Keep putting money away for retirement

The moment the possibility of unemployment emerges over you, the status of your finances for the next 20, 30, or 40 years will be of your concern. To the same extent as currently is the right time for increasing your stock portfolio, also now is the right time to continue putting funds of your 401(k) or IRA, given that you are still capable of doing do. The invested money in that account today can be used to earn discounted investments that can increase exponentially through the years.

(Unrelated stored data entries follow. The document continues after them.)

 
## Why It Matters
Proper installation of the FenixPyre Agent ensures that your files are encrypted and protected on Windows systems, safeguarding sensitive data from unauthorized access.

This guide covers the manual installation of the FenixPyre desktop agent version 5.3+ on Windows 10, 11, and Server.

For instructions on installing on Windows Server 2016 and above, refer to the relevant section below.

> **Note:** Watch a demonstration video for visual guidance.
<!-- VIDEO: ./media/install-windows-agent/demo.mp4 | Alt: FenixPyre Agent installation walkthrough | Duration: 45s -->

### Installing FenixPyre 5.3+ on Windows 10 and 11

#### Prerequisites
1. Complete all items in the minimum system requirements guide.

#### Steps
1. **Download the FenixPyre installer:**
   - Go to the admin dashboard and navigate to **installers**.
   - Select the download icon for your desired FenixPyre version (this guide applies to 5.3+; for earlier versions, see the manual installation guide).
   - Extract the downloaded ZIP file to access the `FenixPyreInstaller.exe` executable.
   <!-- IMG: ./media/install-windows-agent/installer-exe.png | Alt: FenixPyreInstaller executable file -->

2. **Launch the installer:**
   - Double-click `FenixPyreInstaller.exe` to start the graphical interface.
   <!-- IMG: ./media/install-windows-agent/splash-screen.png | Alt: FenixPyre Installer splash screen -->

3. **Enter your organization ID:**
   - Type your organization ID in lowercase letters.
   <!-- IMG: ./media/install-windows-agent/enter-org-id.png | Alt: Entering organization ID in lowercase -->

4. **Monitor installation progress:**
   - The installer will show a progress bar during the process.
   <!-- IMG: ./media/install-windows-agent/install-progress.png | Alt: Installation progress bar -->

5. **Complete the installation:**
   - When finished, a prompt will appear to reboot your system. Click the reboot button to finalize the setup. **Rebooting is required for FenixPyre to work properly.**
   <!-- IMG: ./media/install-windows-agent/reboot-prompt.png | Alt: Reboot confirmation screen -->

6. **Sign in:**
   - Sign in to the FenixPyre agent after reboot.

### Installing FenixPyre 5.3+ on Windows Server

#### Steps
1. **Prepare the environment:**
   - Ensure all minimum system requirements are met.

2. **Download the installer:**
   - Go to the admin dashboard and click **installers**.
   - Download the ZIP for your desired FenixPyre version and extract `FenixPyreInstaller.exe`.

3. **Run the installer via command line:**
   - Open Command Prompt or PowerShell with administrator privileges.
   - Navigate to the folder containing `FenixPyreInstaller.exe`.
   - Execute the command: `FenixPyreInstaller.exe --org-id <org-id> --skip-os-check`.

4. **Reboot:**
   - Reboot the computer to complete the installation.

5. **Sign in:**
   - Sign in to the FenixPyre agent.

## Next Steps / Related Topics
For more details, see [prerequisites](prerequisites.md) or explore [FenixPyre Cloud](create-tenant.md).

Apply for a home equity line of credit

In spite of the fact that you are still working as of the moment, we never can tell if the current pandemic crises we are facing might pull us out of a job. Moreover, if in case right now you are unemployed, getting a payslip again would be able to take some considerable period of time. For this reason, having the capacity to obtain fund is essential, that is why if you own a home but have your emergency savings bad, applying for a home equity line of credit could pay for it. By doing so, the money you borrow will not instantly gain interest, as it would happen like this with a home equity loan. Instead, you will have a choice to lend the amount you needed.

File your taxes sooner rather than later

The 2019 tax season filing deadline was extended until July 15, 2020, however, it is recommended to submit your return as early as possible if you owed a refund. In this way, the IRS can process it early for you to get back your money. In addition, if in case your adjusted gross income in 2019 is lesser than in 2018 since the higher earnings can make you ineligible,  it could mean either obtaining a full recovery payment in the next weeks or having reduced payment or complete removal.

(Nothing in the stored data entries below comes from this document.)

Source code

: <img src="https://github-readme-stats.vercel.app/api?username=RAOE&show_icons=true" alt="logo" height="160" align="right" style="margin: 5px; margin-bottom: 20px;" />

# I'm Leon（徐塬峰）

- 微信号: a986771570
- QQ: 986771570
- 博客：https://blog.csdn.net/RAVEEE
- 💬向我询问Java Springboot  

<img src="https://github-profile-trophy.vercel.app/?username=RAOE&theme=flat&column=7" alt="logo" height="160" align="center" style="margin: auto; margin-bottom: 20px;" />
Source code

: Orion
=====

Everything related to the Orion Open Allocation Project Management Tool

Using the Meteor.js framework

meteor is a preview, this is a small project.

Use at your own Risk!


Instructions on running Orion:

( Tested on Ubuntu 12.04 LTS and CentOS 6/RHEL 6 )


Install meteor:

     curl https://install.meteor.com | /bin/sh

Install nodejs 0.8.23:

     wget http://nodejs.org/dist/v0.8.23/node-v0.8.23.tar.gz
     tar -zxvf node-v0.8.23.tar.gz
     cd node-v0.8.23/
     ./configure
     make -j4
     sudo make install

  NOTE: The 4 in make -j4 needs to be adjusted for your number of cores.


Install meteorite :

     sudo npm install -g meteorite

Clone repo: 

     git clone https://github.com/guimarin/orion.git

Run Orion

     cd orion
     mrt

Smart use of credit cards when cash is low

Using a credit card on essential purchases is fine if your emergency cash fund does not have sufficient money to pay for expenses. But make sure that each month you will pay the minimum due. To be able to stay current in the time of crises you must pay the minimum due, it is also a way of maintaining a good relationship with your card issuer.

Right now, the majority of Americans are striving physically, emotionally, and financially. Though the first two might difficult to address, you can decrease some money-related concerns you might have at the very least by making smart decisions that will benefit you in longer term.